=== Records ===

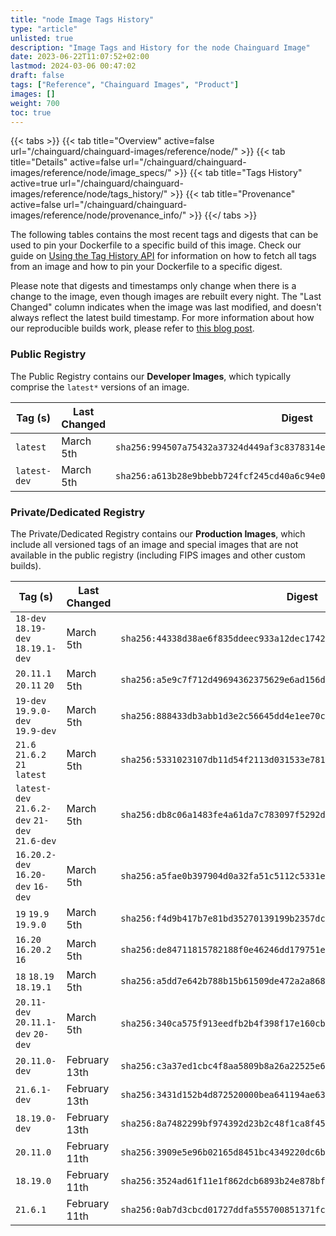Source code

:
 ```yaml
---
title: "node Image Tags History"
type: "article"
unlisted: true
description: "Image Tags and History for the node Chainguard Image"
date: 2023-06-22T11:07:52+02:00
lastmod: 2024-03-06 00:47:02
draft: false
tags: ["Reference", "Chainguard Images", "Product"]
images: []
weight: 700
toc: true
---
```


{{< tabs >}}
{{< tab title="Overview" active=false url="/chainguard/chainguard-images/reference/node/" >}}
{{< tab title="Details" active=false url="/chainguard/chainguard-images/reference/node/image_specs/" >}}
{{< tab title="Tags History" active=true url="/chainguard/chainguard-images/reference/node/tags_history/" >}}
{{< tab title="Provenance" active=false url="/chainguard/chainguard-images/reference/node/provenance_info/" >}}
{{</ tabs >}}

The following tables contains the most recent tags and digests that can be used to pin your Dockerfile to a specific build of this image. Check our guide on [Using the Tag History API](/chainguard/chainguard-images/using-the-tag-history-api/) for information on how to fetch all tags from an image and how to pin your Dockerfile to a specific digest.

Please note that digests and timestamps only change when there is a change to the image, even though images are rebuilt every night. The "Last Changed" column indicates when the image was last modified, and doesn't always reflect the latest build timestamp. For more information about how our reproducible builds work, please refer to [this blog post](https://www.chainguard.dev/unchained/reproducing-chainguards-reproducible-image-builds).

### Public Registry
The Public Registry contains our **Developer Images**, which typically comprise the `latest*` versions of an image.

| Tag (s)       | Last Changed | Digest                                                                    |
|---------------|--------------|---------------------------------------------------------------------------|
|  `latest`     | March 5th    | `sha256:994507a75432a37324d449af3c8378314e2fc212f8f9cd3e336945f2b56f84db` |
|  `latest-dev` | March 5th    | `sha256:a613b28e9bbebb724fcf245cd40a6c94e0496a9a367966b6bf455ca64d0c059f` |


### Private/Dedicated Registry
The Private/Dedicated Registry contains our **Production Images**, which include all versioned tags of an image and special images that are not available in the public registry (including FIPS images and other custom builds).

| Tag (s)                                        | Last Changed  | Digest                                                                    |
|------------------------------------------------|---------------|---------------------------------------------------------------------------|
|  `18-dev` `18.19-dev` `18.19.1-dev`            | March 5th     | `sha256:44338d38ae6f835ddeec933a12dec1742eefcacc6a69040c33582ccc57f1b22c` |
|  `20.11.1` `20.11` `20`                        | March 5th     | `sha256:a5e9c7f712d49694362375629e6ad156de13f63024bd8e5d85caf828378a9564` |
|  `19-dev` `19.9.0-dev` `19.9-dev`              | March 5th     | `sha256:888433db3abb1d3e2c56645dd4e1ee70cc0f9fd785129e8a6a9a20b8e05f5d14` |
|  `21.6` `21.6.2` `21` `latest`                 | March 5th     | `sha256:5331023107db11d54f2113d031533e7812e311132bbbdb3dfc6178e7558485a2` |
|  `latest-dev` `21.6.2-dev` `21-dev` `21.6-dev` | March 5th     | `sha256:db8c06a1483fe4a61da7c783097f5292dfc423187a15778292f0f40e2199318c` |
|  `16.20.2-dev` `16.20-dev` `16-dev`            | March 5th     | `sha256:a5fae0b397904d0a32fa51c5112c5331e36d2afd918e37c13c1a98417d148709` |
|  `19` `19.9` `19.9.0`                          | March 5th     | `sha256:f4d9b417b7e81bd35270139199b2357dc2e08c8f52e8e43a580924f3f292d68d` |
|  `16.20` `16.20.2` `16`                        | March 5th     | `sha256:de84711815782188f0e46246dd179751e5260b2b5d5c154bebbee947657282a0` |
|  `18` `18.19` `18.19.1`                        | March 5th     | `sha256:a5dd7e642b788b15b61509de472a2a8689099f489a239994d1921256ec0d854b` |
|  `20.11-dev` `20.11.1-dev` `20-dev`            | March 5th     | `sha256:340ca575f913eedfb2b4f398f17e160cb2188d8d19449e770a59ce2b5877b520` |
|  `20.11.0-dev`                                 | February 13th | `sha256:c3a37ed1cbc4f8aa5809b8a26a22525e670ef64ab274261305d450bed6f0a54a` |
|  `21.6.1-dev`                                  | February 13th | `sha256:3431d152b4d872520000bea641194ae63a680321d6ec07ba59ea11c7a7c458d5` |
|  `18.19.0-dev`                                 | February 13th | `sha256:8a7482299bf974392d23b2c48f1ca8f453f53f01d06f440efd4ed8a8dfe2ae42` |
|  `20.11.0`                                     | February 11th | `sha256:3909e5e96b02165d8451bc4349220dc6bcdd5a1131ec5d12e080d1539a66f0e4` |
|  `18.19.0`                                     | February 11th | `sha256:3524ad61f11e1f862dcb6893b24e878bfa917c6e6ed92935b6fbc5c31b271a3b` |
|  `21.6.1`                                      | February 11th | `sha256:0ab7d3cbcd01727ddfa555700851371fcda4ce95c38cceed10452d14632d55ef` |

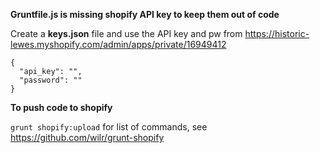 **Gruntfile.js is missing shopify API key to keep them out of code**

Create a **keys.json** file and use the API key and pw from https://historic-lewes.myshopify.com/admin/apps/private/16949412

```
{
  "api_key": "",
  "password": ""
}
```

**To push code to shopify**

```grunt shopify:upload``` for list of commands, see https://github.com/wilr/grunt-shopify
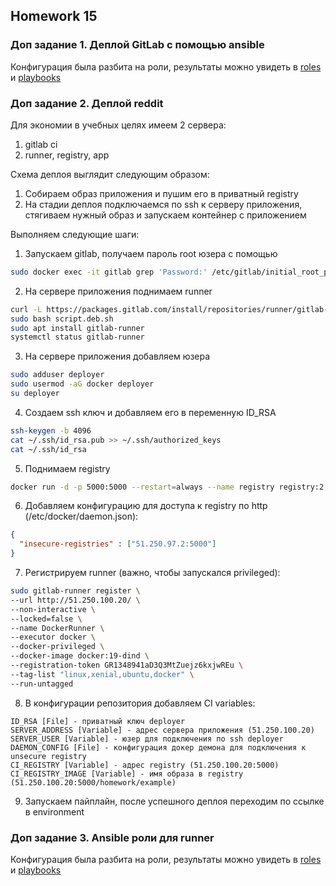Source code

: ## Homework 15


### Доп задание 1. Деплой GitLab с помощью ansible

Конфигурация была разбита на роли, результаты можно увидеть в [roles](infra/ansible/roles) и [playbooks](infra/ansible/playbooks)



### Доп задание 2. Деплой reddit

Для экономии в учебных целях имеем 2 сервера:
1. gitlab ci
2. runner, registry, app

Схема деплоя выглядит следующим образом:
1. Собираем образ приложения и пушим его в приватный registry
2. На стадии деплоя подключаемся по ssh к серверу приложения, стягиваем нужный образ и запускаем контейнер с приложением

Выполняем следующие шаги:

1. Запускаем gitlab, получаем пароль root юзера с помощью
```bash
sudo docker exec -it gitlab grep 'Password:' /etc/gitlab/initial_root_password
```
2. На сервере приложения поднимаем runner
```bash
curl -L https://packages.gitlab.com/install/repositories/runner/gitlab-runner/script.deb.sh > script.deb.sh
sudo bash script.deb.sh
sudo apt install gitlab-runner
systemctl status gitlab-runner
```
3. На сервере приложения добавляем юзера
```bash
sudo adduser deployer
sudo usermod -aG docker deployer
su deployer
```
4. Создаем ssh ключ и добавляем его в переменную ID_RSA
```bash
ssh-keygen -b 4096
cat ~/.ssh/id_rsa.pub >> ~/.ssh/authorized_keys
cat ~/.ssh/id_rsa
```
5. Поднимаем registry
```bash
docker run -d -p 5000:5000 --restart=always --name registry registry:2
```
6. Добавляем конфигурацию для доступа к registry по http (/etc/docker/daemon.json):
```json
{
  "insecure-registries" : ["51.250.97.2:5000"]
}
```
7. Регистрируем runner (важно, чтобы запускался privileged):
```bash
sudo gitlab-runner register \
--url http://51.250.100.20/ \
--non-interactive \
--locked=false \
--name DockerRunner \
--executor docker \
--docker-privileged \
--docker-image docker:19-dind \
--registration-token GR1348941aD3Q3MtZuejz6kxjwREu \
--tag-list "linux,xenial,ubuntu,docker" \
--run-untagged
```
8. В конфигурации репозитория добавляем CI variables:
```
ID_RSA [File] - приватный ключ deployer
SERVER_ADDRESS [Variable] - адрес сервера приложения (51.250.100.20)
SERVER_USER [Variable] - юзер для подключения по ssh deployer
DAEMON_CONFIG [File] - конфигурация докер демона для подключения к unsecure registry
CI_REGISTRY [Variable] - адрес registry (51.250.100.20:5000)
CI_REGISTRY_IMAGE [Variable] - имя образа в registry (51.250.100.20:5000/homework/example)
```
9. Запускаем пайплайн, после успешного деплоя переходим по ссылке в environment


### Доп задание 3. Ansible роли для runner

Конфигурация была разбита на роли, результаты можно увидеть в [roles](infra/ansible/roles) и [playbooks](infra/ansible/playbooks)
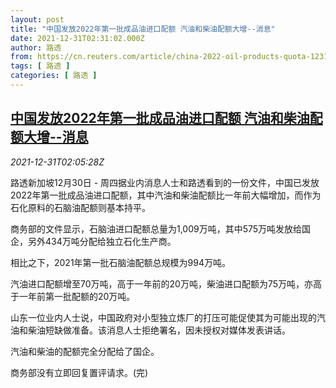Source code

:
 ```yaml
---
layout: post
title: "中国发放2022年第一批成品油进口配额 汽油和柴油配额大增--消息"
date: 2021-12-31T02:31:02.000Z
author: 路透
from: https://cn.reuters.com/article/china-2022-oil-products-quota-1231-idCNKBS2JA03K
tags: [ 路透 ]
categories: [ 路透 ]
---
```

<!--1640917862000-->
[中国发放2022年第一批成品油进口配额 汽油和柴油配额大增--消息](https://cn.reuters.com/article/china-2022-oil-products-quota-1231-idCNKBS2JA03K)
------

<div>
<div><i>2021-12-31T02:05:28Z</i></div><p>路透新加坡12月30日 - 周四据业内消息人士和路透看到的一份文件，中国已发放2022年第一批成品油进口配额，其中汽油和柴油配额比一年前大幅增加，而作为石化原料的石脑油配额则基本持平。</p><p>商务部的文件显示，石脑油进口配额总量为1,009万吨，其中575万吨发放给国企，另外434万吨分配给独立石化生产商。</p><p>相比之下，2021年第一批石脑油配额总规模为994万吨。</p><p>汽油进口配额增至70万吨，高于一年前的20万吨，柴油进口配额为75万吨，亦高于一年前第一批配额的20万吨。</p><p>山东一位业内人士说，中国政府对小型独立炼厂的打压可能促使其为可能出现的汽油和柴油短缺做准备。该消息人士拒绝署名，因未授权对媒体发表讲话。</p><p>汽油和柴油的配额完全分配给了国企。</p><p>商务部没有立即回复置评请求。(完)</p>
</div>
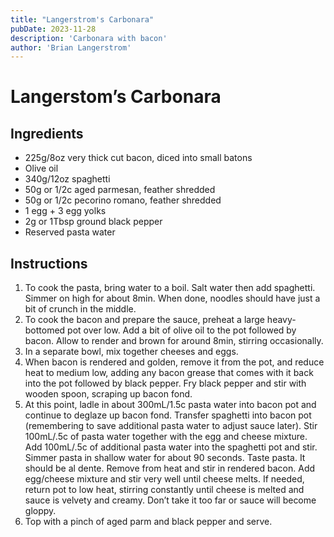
 ```yaml
---
title: "Langerstrom's Carbonara"
pubDate: 2023-11-28
description: 'Carbonara with bacon'
author: 'Brian Langerstrom'
---
```

# Langerstom’s Carbonara

## Ingredients

* 225g/8oz very thick cut bacon, diced into small batons
* Olive oil
* 340g/12oz spaghetti
* 50g or 1/2c aged parmesan, feather shredded
* 50g or 1/2c pecorino romano, feather shredded
* 1 egg + 3 egg yolks
* 2g or 1Tbsp ground black pepper
* Reserved pasta water

## Instructions

1. To cook the pasta, bring water to a boil. Salt water then add spaghetti. Simmer on high for about 8min. When done, noodles should have just a bit of crunch in the middle.
2. To cook the bacon and prepare the sauce, preheat a large heavy-bottomed pot over low. Add a bit of olive oil to the pot followed by bacon. Allow to render and brown for around 8min, stirring occasionally.
3. In a separate bowl, mix together cheeses and eggs.
4. When bacon is rendered and golden, remove it from the pot, and reduce heat to medium low, adding any bacon grease that comes with it back into the pot followed by black pepper. Fry black pepper and stir with wooden spoon, scraping up bacon fond.
5. At this point, ladle in about 300mL/1.5c pasta water into bacon pot and continue to deglaze up bacon fond. Transfer spaghetti into bacon pot (remembering to save additional pasta water to adjust sauce later). Stir 100mL/.5c of pasta water together with the egg and cheese mixture. Add 100mL/.5c of additional pasta water into the spaghetti pot and stir. Simmer pasta in shallow water for about 90 seconds. Taste pasta. It should be al dente. Remove from heat and stir in rendered bacon. Add egg/cheese mixture and stir very well until cheese melts. If needed, return pot to low heat, stirring constantly until cheese is melted and sauce is velvety and creamy. Don’t take it too far or sauce will become gloppy.
6. Top with a pinch of aged parm and black pepper and serve. 
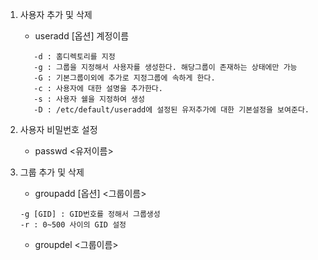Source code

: 1. 사용자 추가 및 삭제

    * useradd [옵션] 계정이름
    ```
       -d : 홈디렉토리를 지정   
       -g : 그룹을 지정해서 사용자를 생성한다. 해당그룹이 존재하는 상태에만 가능   
       -G : 기본그룹이외에 추가로 지정그룹에 속하게 한다.   
       -c : 사용자에 대한 설명을 추가한다.   
       -s : 사용자 쉘을 지정하여 생성   
       -D : /etc/default/useradd에 설정된 유저추가에 대한 기본설정을 보여준다.   
    ```

2. 사용자 비밀번호 설정
   * passwd <유저이름>

3. 그룹 추가 및 삭제

   * groupadd [옵션] <그룹이름>
    ```
    -g [GID] : GID번호를 정해서 그룹생성   
    -r : 0~500 사이의 GID 설정
    ```
   * groupdel <그룹이름>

===

Look through the material above and print exactly the lines from the one containing "## Homework 15" to the one containing "1. gitlab ci", both included, and nothing more.

: ## Homework 15


### Доп задание 1. Деплой GitLab с помощью ansible

Конфигурация была разбита на роли, результаты можно увидеть в [roles](infra/ansible/roles) и [playbooks](infra/ansible/playbooks)



### Доп задание 2. Деплой reddit

Для экономии в учебных целях имеем 2 сервера:
1. gitlab ci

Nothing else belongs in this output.